Her turnaround on the tuna makes me second-guess myself about Yin-Yang.  What if I had tried to feed him tuna those last few days?  What if that had made him turn around?  Did I give up too soon?  I don’t think it would have helped.  He was so full of toxins by the time I was able to take him to the vet that it would have been almost impossible to flush them out without aggravating his heart condition.  Now that I’ve had a couple of weeks to review his health and behavior for the last few years, it’s quite evident that he was ill for several years longer than I originally thought, given the amount of water he was drinking for the last several years of his life.  Like, he had probably had kidney disease for at least five years if not more.  Longer than his mother, much longer.  Each cat responds to kidney disease completely differently, and he also had heart disease (which makes me guilty because he was always a bit overweight).

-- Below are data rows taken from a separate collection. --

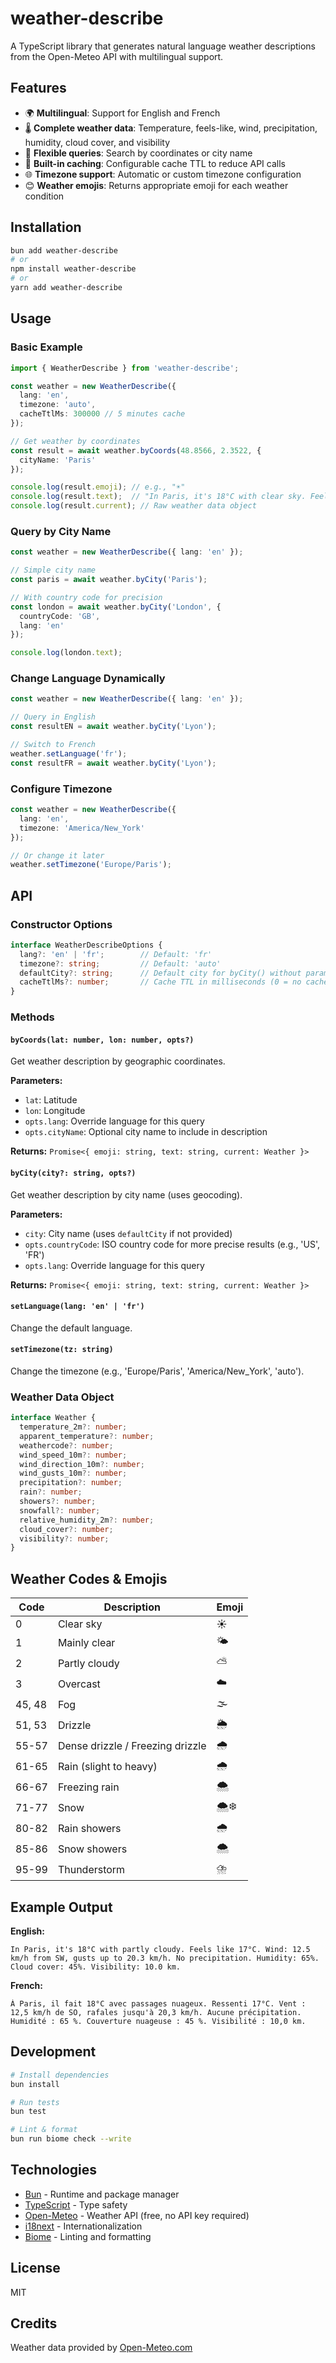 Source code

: # weather-describe

A TypeScript library that generates natural language weather descriptions from the Open-Meteo API with multilingual support.

## Features

- 🌍 **Multilingual**: Support for English and French
- 🌡️ **Complete weather data**: Temperature, feels-like, wind, precipitation, humidity, cloud cover, and visibility
- 🎯 **Flexible queries**: Search by coordinates or city name
- 💾 **Built-in caching**: Configurable cache TTL to reduce API calls
- 🌐 **Timezone support**: Automatic or custom timezone configuration
- 😊 **Weather emojis**: Returns appropriate emoji for each weather condition

## Installation

```bash
bun add weather-describe
# or
npm install weather-describe
# or
yarn add weather-describe
```

## Usage

### Basic Example

```typescript
import { WeatherDescribe } from 'weather-describe';

const weather = new WeatherDescribe({
  lang: 'en',
  timezone: 'auto',
  cacheTtlMs: 300000 // 5 minutes cache
});

// Get weather by coordinates
const result = await weather.byCoords(48.8566, 2.3522, {
  cityName: 'Paris'
});

console.log(result.emoji); // e.g., "☀️"
console.log(result.text);  // "In Paris, it's 18°C with clear sky. Feels like 17°C..."
console.log(result.current); // Raw weather data object
```

### Query by City Name

```typescript
const weather = new WeatherDescribe({ lang: 'en' });

// Simple city name
const paris = await weather.byCity('Paris');

// With country code for precision
const london = await weather.byCity('London', { 
  countryCode: 'GB',
  lang: 'en'
});

console.log(london.text);
```

### Change Language Dynamically

```typescript
const weather = new WeatherDescribe({ lang: 'en' });

// Query in English
const resultEN = await weather.byCity('Lyon');

// Switch to French
weather.setLanguage('fr');
const resultFR = await weather.byCity('Lyon');
```

### Configure Timezone

```typescript
const weather = new WeatherDescribe({ 
  lang: 'en',
  timezone: 'America/New_York'
});

// Or change it later
weather.setTimezone('Europe/Paris');
```

## API

### Constructor Options

```typescript
interface WeatherDescribeOptions {
  lang?: 'en' | 'fr';        // Default: 'fr'
  timezone?: string;         // Default: 'auto'
  defaultCity?: string;      // Default city for byCity() without params
  cacheTtlMs?: number;       // Cache TTL in milliseconds (0 = no cache)
}
```

### Methods

#### `byCoords(lat: number, lon: number, opts?)`

Get weather description by geographic coordinates.

**Parameters:**
- `lat`: Latitude
- `lon`: Longitude
- `opts.lang`: Override language for this query
- `opts.cityName`: Optional city name to include in description

**Returns:** `Promise<{ emoji: string, text: string, current: Weather }>`

#### `byCity(city?: string, opts?)`

Get weather description by city name (uses geocoding).

**Parameters:**
- `city`: City name (uses `defaultCity` if not provided)
- `opts.countryCode`: ISO country code for more precise results (e.g., 'US', 'FR')
- `opts.lang`: Override language for this query

**Returns:** `Promise<{ emoji: string, text: string, current: Weather }>`

#### `setLanguage(lang: 'en' | 'fr')`

Change the default language.

#### `setTimezone(tz: string)`

Change the timezone (e.g., 'Europe/Paris', 'America/New_York', 'auto').

### Weather Data Object

```typescript
interface Weather {
  temperature_2m?: number;
  apparent_temperature?: number;
  weathercode?: number;
  wind_speed_10m?: number;
  wind_direction_10m?: number;
  wind_gusts_10m?: number;
  precipitation?: number;
  rain?: number;
  showers?: number;
  snowfall?: number;
  relative_humidity_2m?: number;
  cloud_cover?: number;
  visibility?: number;
}
```

## Weather Codes & Emojis

| Code   | Description                      | Emoji |
|--------|----------------------------------|-------|
| 0      | Clear sky                        | ☀️    |
| 1      | Mainly clear                     | 🌤️   |
| 2      | Partly cloudy                    | ⛅     |
| 3      | Overcast                         | ☁️    |
| 45, 48 | Fog                              | 🌫️   |
| 51, 53 | Drizzle                          | 🌦️   |
| 55-57  | Dense drizzle / Freezing drizzle | 🌧️   |
| 61-65  | Rain (slight to heavy)           | 🌧️   |
| 66-67  | Freezing rain                    | 🌨️   |
| 71-77  | Snow                             | 🌨️❄️ |
| 80-82  | Rain showers                     | 🌧️   |
| 85-86  | Snow showers                     | 🌨️   |
| 95-99  | Thunderstorm                     | ⛈️    |

## Example Output

**English:**
```
In Paris, it's 18°C with partly cloudy. Feels like 17°C. Wind: 12.5 km/h from SW, gusts up to 20.3 km/h. No precipitation. Humidity: 65%. Cloud cover: 45%. Visibility: 10.0 km.
```

**French:**
```
À Paris, il fait 18°C avec passages nuageux. Ressenti 17°C. Vent : 12,5 km/h de SO, rafales jusqu'à 20,3 km/h. Aucune précipitation. Humidité : 65 %. Couverture nuageuse : 45 %. Visibilité : 10,0 km.
```

## Development

```bash
# Install dependencies
bun install

# Run tests
bun test

# Lint & format
bun run biome check --write
```

## Technologies

- [Bun](https://bun.sh/) - Runtime and package manager
- [TypeScript](https://www.typescriptlang.org/) - Type safety
- [Open-Meteo](https://open-meteo.com/) - Weather API (free, no API key required)
- [i18next](https://www.i18next.com/) - Internationalization
- [Biome](https://biomejs.dev/) - Linting and formatting

## License

MIT

## Credits

Weather data provided by [Open-Meteo.com](https://open-meteo.com/)

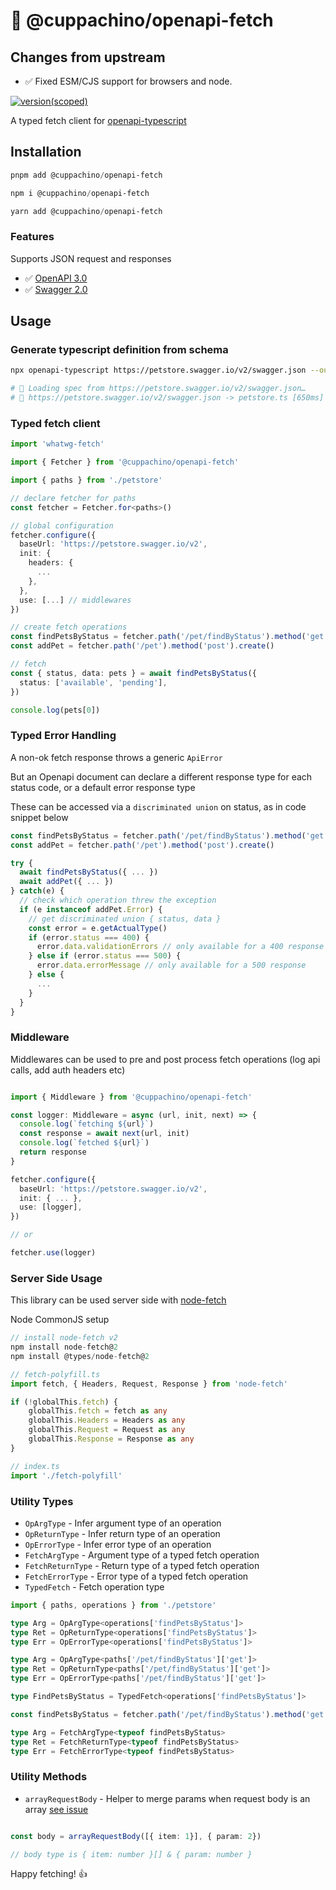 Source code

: # 📘️ @cuppachino/openapi-fetch

## Changes from upstream

*   ✅ Fixed ESM/CJS support for browsers and node.

[![version(scoped)](https://img.shields.io/npm/v/@cuppachino/openapi-fetch.svg)](https://www.npmjs.com/package/@cuppachino/openapi-fetch)

A typed fetch client for [openapi-typescript](https://github.com/drwpow/openapi-typescript)

## Installation

```ps1
pnpm add @cuppachino/openapi-fetch
```

```ps1
npm i @cuppachino/openapi-fetch
```

```ps1
yarn add @cuppachino/openapi-fetch
```

### Features

Supports JSON request and responses

*   ✅ [OpenAPI 3.0](https://swagger.io/specification)
*   ✅ [Swagger 2.0](https://swagger.io/specification/v2/)

## Usage

### Generate typescript definition from schema

```bash
npx openapi-typescript https://petstore.swagger.io/v2/swagger.json --output petstore.ts

# 🔭 Loading spec from https://petstore.swagger.io/v2/swagger.json…
# 🚀 https://petstore.swagger.io/v2/swagger.json -> petstore.ts [650ms]
```

### Typed fetch client

```ts
import 'whatwg-fetch'

import { Fetcher } from '@cuppachino/openapi-fetch'

import { paths } from './petstore'

// declare fetcher for paths
const fetcher = Fetcher.for<paths>()

// global configuration
fetcher.configure({
  baseUrl: 'https://petstore.swagger.io/v2',
  init: {
    headers: {
      ...
    },
  },
  use: [...] // middlewares
})

// create fetch operations
const findPetsByStatus = fetcher.path('/pet/findByStatus').method('get').create()
const addPet = fetcher.path('/pet').method('post').create()

// fetch
const { status, data: pets } = await findPetsByStatus({
  status: ['available', 'pending'],
})

console.log(pets[0])
```

### Typed Error Handling

A non-ok fetch response throws a generic `ApiError`

But an Openapi document can declare a different response type for each status code, or a default error response type

These can be accessed via a `discriminated union` on status, as in code snippet below

```ts
const findPetsByStatus = fetcher.path('/pet/findByStatus').method('get').create()
const addPet = fetcher.path('/pet').method('post').create()

try {
  await findPetsByStatus({ ... })
  await addPet({ ... })
} catch(e) {
  // check which operation threw the exception
  if (e instanceof addPet.Error) {
    // get discriminated union { status, data } 
    const error = e.getActualType()
    if (error.status === 400) {
      error.data.validationErrors // only available for a 400 response
    } else if (error.status === 500) {
      error.data.errorMessage // only available for a 500 response
    } else {
      ...
    }
  }
}
```

### Middleware

Middlewares can be used to pre and post process fetch operations (log api calls, add auth headers etc)

```ts

import { Middleware } from '@cuppachino/openapi-fetch'

const logger: Middleware = async (url, init, next) => {
  console.log(`fetching ${url}`)
  const response = await next(url, init)
  console.log(`fetched ${url}`)
  return response
}

fetcher.configure({
  baseUrl: 'https://petstore.swagger.io/v2',
  init: { ... },
  use: [logger],
})

// or

fetcher.use(logger)
```

### Server Side Usage

This library can be used server side with [node-fetch](https://www.npmjs.com/package/node-fetch)

Node CommonJS setup

```ts
// install node-fetch v2
npm install node-fetch@2
npm install @types/node-fetch@2

// fetch-polyfill.ts
import fetch, { Headers, Request, Response } from 'node-fetch'

if (!globalThis.fetch) {
    globalThis.fetch = fetch as any
    globalThis.Headers = Headers as any
    globalThis.Request = Request as any
    globalThis.Response = Response as any
}

// index.ts
import './fetch-polyfill'
```

### Utility Types

*   `OpArgType` - Infer argument type of an operation
*   `OpReturnType` - Infer return type of an operation
*   `OpErrorType` - Infer error type of an operation
*   `FetchArgType` - Argument type of a typed fetch operation
*   `FetchReturnType` - Return type of a typed fetch operation
*   `FetchErrorType` - Error type of a typed fetch operation
*   `TypedFetch` - Fetch operation type

```ts
import { paths, operations } from './petstore'

type Arg = OpArgType<operations['findPetsByStatus']>
type Ret = OpReturnType<operations['findPetsByStatus']>
type Err = OpErrorType<operations['findPetsByStatus']>

type Arg = OpArgType<paths['/pet/findByStatus']['get']>
type Ret = OpReturnType<paths['/pet/findByStatus']['get']>
type Err = OpErrorType<paths['/pet/findByStatus']['get']>

type FindPetsByStatus = TypedFetch<operations['findPetsByStatus']>

const findPetsByStatus = fetcher.path('/pet/findByStatus').method('get').create()

type Arg = FetchArgType<typeof findPetsByStatus>
type Ret = FetchReturnType<typeof findPetsByStatus>
type Err = FetchErrorType<typeof findPetsByStatus>
```

### Utility Methods

*   `arrayRequestBody` - Helper to merge params when request body is an array [see issue](https://github.com/ajaishankar/openapi-typescript-fetch/issues/3#issuecomment-952963986)

```ts

const body = arrayRequestBody([{ item: 1}], { param: 2})

// body type is { item: number }[] & { param: number }
```

Happy fetching! 👍
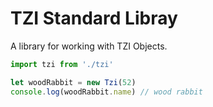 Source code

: # TZI Standard Libray

A library for working with TZI Objects.

```js
import tzi from './tzi'

let woodRabbit = new Tzi(52)
console.log(woodRabbit.name) // wood rabbit
``` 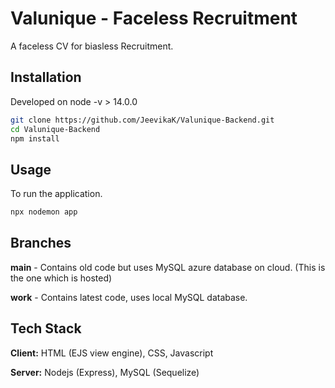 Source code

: 
# Valunique - Faceless Recruitment

A faceless CV for biasless Recruitment.


## Installation

Developed on node -v > 14.0.0

```bash
git clone https://github.com/JeevikaK/Valunique-Backend.git
cd Valunique-Backend
npm install
```
    
## Usage

To run the application.
```bash
npx nodemon app
```
    

## Branches

**main** - Contains old code but uses MySQL azure database on cloud. (This is the one which is hosted)

**work** - Contains latest code, uses local MySQL database.
## Tech Stack

**Client:** HTML (EJS view engine), CSS, Javascript

**Server:** Nodejs (Express), MySQL (Sequelize)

I really shouldn’t be beating myself up about his death, seriously.  I just really, really miss him, and I’m trying hard not to feel like I failed him somehow (which is so stupid: my friends tell me they want to come back as one of my cats, I spoil them so).  I just want so badly to be able to turn back time and do some things differently.  Hindsight and all that.  I keep getting jolted by little reminders that he’s not here, like looking for a photo on my phone and running across one that I took of him.  Or eating my yogurt and getting to the end.  He always liked me to scrape the last bits of yogurt out of the container and let him lick it off my spoon.  He’d sit patiently while I ate it and then stand up to get his treat at the end.  Just normal things, like noticing an overall reduction in food and water intake as well as a cleaner catbox, remind me that he’s not here any more.

I’ve had to get rid of several things that I just couldn’t bear to look at any more because they reminded me of his last couple of months with us.  My daughter and I agree that we’ll have to replace the purple rugs in her room where he slept most of those last couple of months, because we keep looking for him there.  There are other spots in the house where I reflexively look for him, and I suppose I will for a long time.  Fifteen years is a long time to get used to someone’s presence.

For now, though, I will try to focus on the happiness that is MamaCat’s recovery and enjoy not only her time with us, but also our other cat Samadhi’s increased attention and affection.  She’s a sweet cat who is exhibiting new behaviors now that her brother is gone.  It’s neat to experience them.